Her work is well-known and welcome to researchers at the Long Term Ecological Research Network (LTER), established by the NSF. "The problems we work on at LTER sites need to be studied over different time scales and in diverse places," says Nicole Kaplan, a Colorado-based LTER data manager in the shortgrass steppe. "The topics we study - like wildlife management, or dynamics of plague in prairie dog metapopulations, will impact government decisions regarding land use. There are even longer-term questions, like regional climate changes, that need to be answered over decades. Yet we've never had a data integration tool like this before; it's all been PIs ad hoc forcing information together from diverse files."

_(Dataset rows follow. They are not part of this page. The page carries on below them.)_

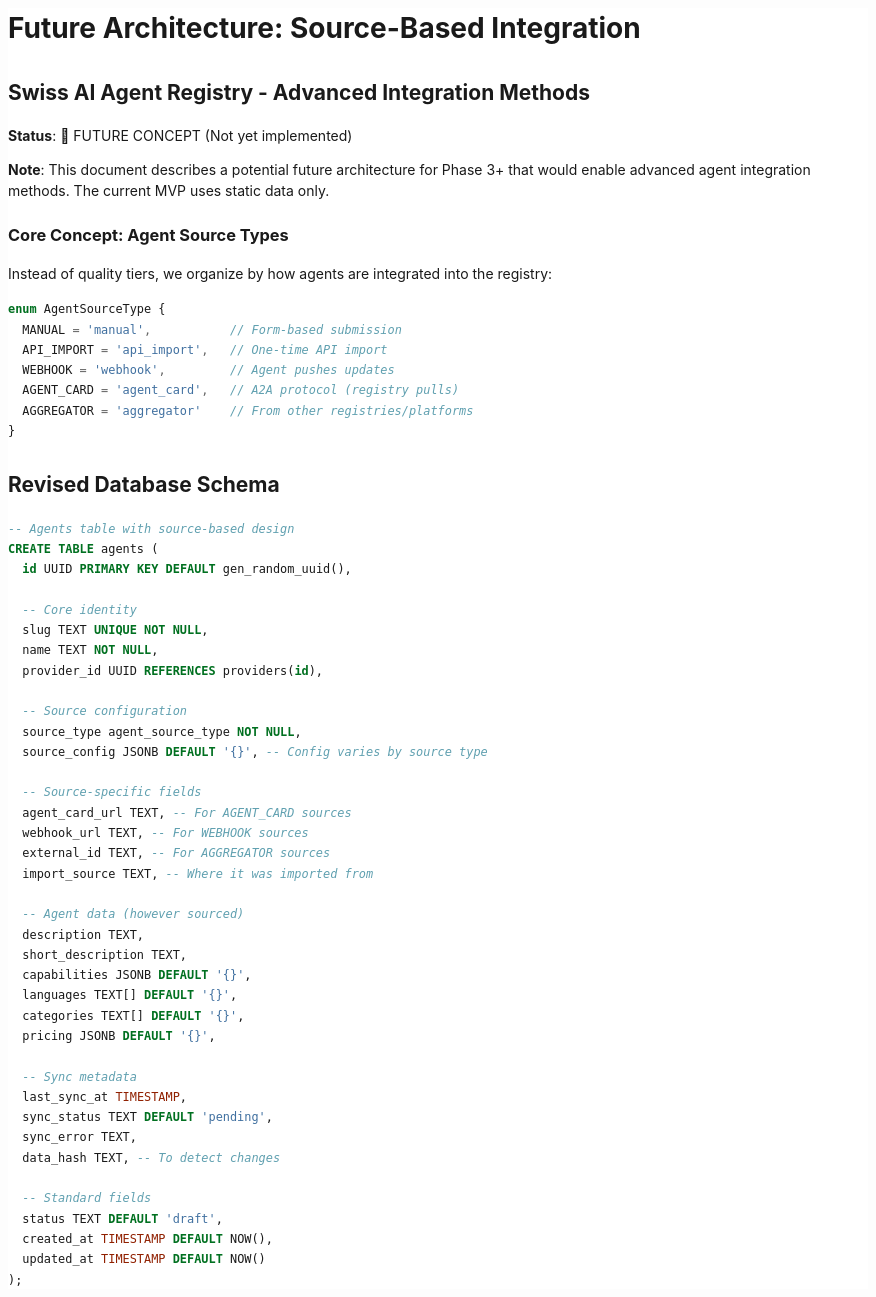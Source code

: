 # Future Architecture: Source-Based Integration
## Swiss AI Agent Registry - Advanced Integration Methods

**Status**: 🔮 FUTURE CONCEPT (Not yet implemented)

**Note**: This document describes a potential future architecture for Phase 3+ that would enable advanced agent integration methods. The current MVP uses static data only.

### Core Concept: Agent Source Types

Instead of quality tiers, we organize by how agents are integrated into the registry:

```typescript
enum AgentSourceType {
  MANUAL = 'manual',           // Form-based submission
  API_IMPORT = 'api_import',   // One-time API import
  WEBHOOK = 'webhook',         // Agent pushes updates
  AGENT_CARD = 'agent_card',   // A2A protocol (registry pulls)
  AGGREGATOR = 'aggregator'    // From other registries/platforms
}
```

## Revised Database Schema

```sql
-- Agents table with source-based design
CREATE TABLE agents (
  id UUID PRIMARY KEY DEFAULT gen_random_uuid(),
  
  -- Core identity
  slug TEXT UNIQUE NOT NULL,
  name TEXT NOT NULL,
  provider_id UUID REFERENCES providers(id),
  
  -- Source configuration
  source_type agent_source_type NOT NULL,
  source_config JSONB DEFAULT '{}', -- Config varies by source type
  
  -- Source-specific fields
  agent_card_url TEXT, -- For AGENT_CARD sources
  webhook_url TEXT, -- For WEBHOOK sources
  external_id TEXT, -- For AGGREGATOR sources
  import_source TEXT, -- Where it was imported from
  
  -- Agent data (however sourced)
  description TEXT,
  short_description TEXT,
  capabilities JSONB DEFAULT '{}',
  languages TEXT[] DEFAULT '{}',
  categories TEXT[] DEFAULT '{}',
  pricing JSONB DEFAULT '{}',
  
  -- Sync metadata
  last_sync_at TIMESTAMP,
  sync_status TEXT DEFAULT 'pending',
  sync_error TEXT,
  data_hash TEXT, -- To detect changes
  
  -- Standard fields
  status TEXT DEFAULT 'draft',
  created_at TIMESTAMP DEFAULT NOW(),
  updated_at TIMESTAMP DEFAULT NOW()
);
```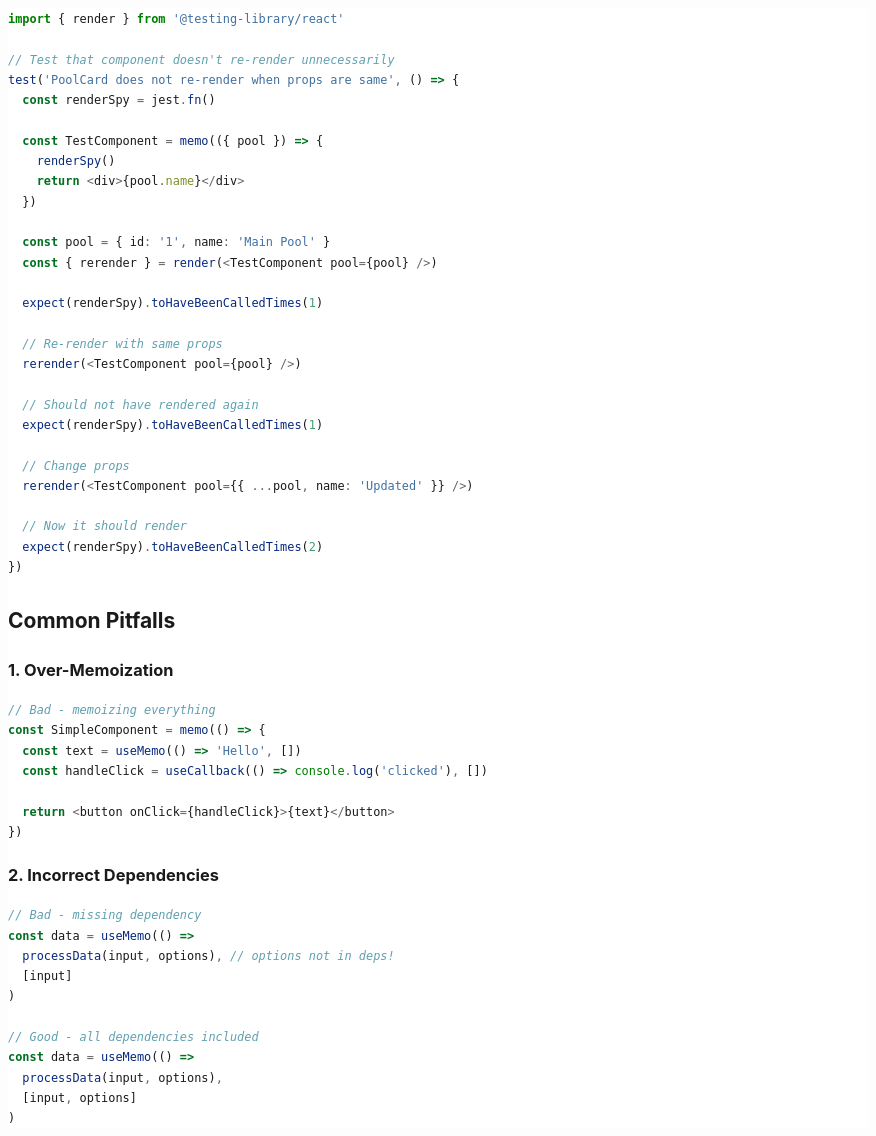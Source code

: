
 ```typescript
import { render } from '@testing-library/react'

// Test that component doesn't re-render unnecessarily
test('PoolCard does not re-render when props are same', () => {
  const renderSpy = jest.fn()
  
  const TestComponent = memo(({ pool }) => {
    renderSpy()
    return <div>{pool.name}</div>
  })
  
  const pool = { id: '1', name: 'Main Pool' }
  const { rerender } = render(<TestComponent pool={pool} />)
  
  expect(renderSpy).toHaveBeenCalledTimes(1)
  
  // Re-render with same props
  rerender(<TestComponent pool={pool} />)
  
  // Should not have rendered again
  expect(renderSpy).toHaveBeenCalledTimes(1)
  
  // Change props
  rerender(<TestComponent pool={{ ...pool, name: 'Updated' }} />)
  
  // Now it should render
  expect(renderSpy).toHaveBeenCalledTimes(2)
})
```

## Common Pitfalls

### 1. Over-Memoization

```typescript
// Bad - memoizing everything
const SimpleComponent = memo(() => {
  const text = useMemo(() => 'Hello', [])
  const handleClick = useCallback(() => console.log('clicked'), [])
  
  return <button onClick={handleClick}>{text}</button>
})
```

### 2. Incorrect Dependencies

```typescript
// Bad - missing dependency
const data = useMemo(() => 
  processData(input, options), // options not in deps!
  [input]
)

// Good - all dependencies included
const data = useMemo(() => 
  processData(input, options),
  [input, options]
)
```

"As a computer scientist, I look at their work and say if we knew earlier the characteristics of the datasets we would be able to do more for you, we could help you do a lot to manage your data," says Cushing. Still, it's not easy on her side either. She estimates it may take up to five years to fully develop the software tools, though they put preliminary prototypes into the hands of scientists as they are developed. The ecologists are eagerly awaiting them, "Judy's tools will be able to provide a visual summary of data over space and time that helps PIs begin to analyze data in ways that let them see significant trends," says Kaplan, "In addition, if they see their data in a new way, they may be able to ask new questions and start new investigations."

In the meantime, there'll still be plenty of ecologists climbing trees.